#### [Problem]
Transcription task. Write out each entry verbatim and exclude any image.

#### [Dataset content]
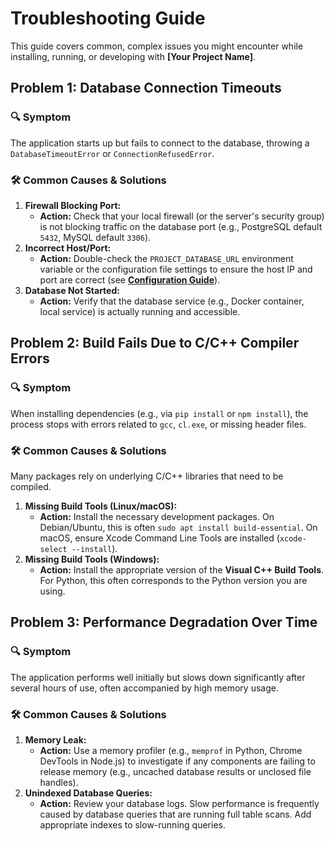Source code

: # Troubleshooting Guide

This guide covers common, complex issues you might encounter while installing, running, or developing with **[Your Project Name]**.

## Problem 1: Database Connection Timeouts

### 🔍 Symptom
The application starts up but fails to connect to the database, throwing a `DatabaseTimeoutError` or `ConnectionRefusedError`.

### 🛠️ Common Causes & Solutions
1.  **Firewall Blocking Port:**
    * **Action:** Check that your local firewall (or the server's security group) is not blocking traffic on the database port (e.g., PostgreSQL default `5432`, MySQL default `3306`).
2.  **Incorrect Host/Port:**
    * **Action:** Double-check the `PROJECT_DATABASE_URL` environment variable or the configuration file settings to ensure the host IP and port are correct (see **[Configuration Guide](../getting-started/configuration.md)**).
3.  **Database Not Started:**
    * **Action:** Verify that the database service (e.g., Docker container, local service) is actually running and accessible.

## Problem 2: Build Fails Due to C/C++ Compiler Errors

### 🔍 Symptom
When installing dependencies (e.g., via `pip install` or `npm install`), the process stops with errors related to `gcc`, `cl.exe`, or missing header files.

### 🛠️ Common Causes & Solutions
Many packages rely on underlying C/C++ libraries that need to be compiled.
1.  **Missing Build Tools (Linux/macOS):**
    * **Action:** Install the necessary development packages. On Debian/Ubuntu, this is often `sudo apt install build-essential`. On macOS, ensure Xcode Command Line Tools are installed (`xcode-select --install`).
2.  **Missing Build Tools (Windows):**
    * **Action:** Install the appropriate version of the **Visual C++ Build Tools**. For Python, this often corresponds to the Python version you are using.

## Problem 3: Performance Degradation Over Time

### 🔍 Symptom
The application performs well initially but slows down significantly after several hours of use, often accompanied by high memory usage.

### 🛠️ Common Causes & Solutions
1.  **Memory Leak:**
    * **Action:** Use a memory profiler (e.g., `memprof` in Python, Chrome DevTools in Node.js) to investigate if any components are failing to release memory (e.g., uncached database results or unclosed file handles).
2.  **Unindexed Database Queries:**
    * **Action:** Review your database logs. Slow performance is frequently caused by database queries that are running full table scans. Add appropriate indexes to slow-running queries.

#### [Solution]
Source code

: # Troubleshooting Guide

This guide covers common, complex issues you might encounter while installing, running, or developing with **[Your Project Name]**.

## Problem 1: Database Connection Timeouts

### 🔍 Symptom
The application starts up but fails to connect to the database, throwing a `DatabaseTimeoutError` or `ConnectionRefusedError`.

### 🛠️ Common Causes & Solutions
1.  **Firewall Blocking Port:**
    * **Action:** Check that your local firewall (or the server's security group) is not blocking traffic on the database port (e.g., PostgreSQL default `5432`, MySQL default `3306`).
2.  **Incorrect Host/Port:**
    * **Action:** Double-check the `PROJECT_DATABASE_URL` environment variable or the configuration file settings to ensure the host IP and port are correct (see **[Configuration Guide](../getting-started/configuration.md)**).
3.  **Database Not Started:**
    * **Action:** Verify that the database service (e.g., Docker container, local service) is actually running and accessible.

## Problem 2: Build Fails Due to C/C++ Compiler Errors

### 🔍 Symptom
When installing dependencies (e.g., via `pip install` or `npm install`), the process stops with errors related to `gcc`, `cl.exe`, or missing header files.

### 🛠️ Common Causes & Solutions
Many packages rely on underlying C/C++ libraries that need to be compiled.
1.  **Missing Build Tools (Linux/macOS):**
    * **Action:** Install the necessary development packages. On Debian/Ubuntu, this is often `sudo apt install build-essential`. On macOS, ensure Xcode Command Line Tools are installed (`xcode-select --install`).
2.  **Missing Build Tools (Windows):**
    * **Action:** Install the appropriate version of the **Visual C++ Build Tools**. For Python, this often corresponds to the Python version you are using.

## Problem 3: Performance Degradation Over Time

### 🔍 Symptom
The application performs well initially but slows down significantly after several hours of use, often accompanied by high memory usage.

### 🛠️ Common Causes & Solutions
1.  **Memory Leak:**
    * **Action:** Use a memory profiler (e.g., `memprof` in Python, Chrome DevTools in Node.js) to investigate if any components are failing to release memory (e.g., uncached database results or unclosed file handles).
2.  **Unindexed Database Queries:**
    * **Action:** Review your database logs. Slow performance is frequently caused by database queries that are running full table scans. Add appropriate indexes to slow-running queries.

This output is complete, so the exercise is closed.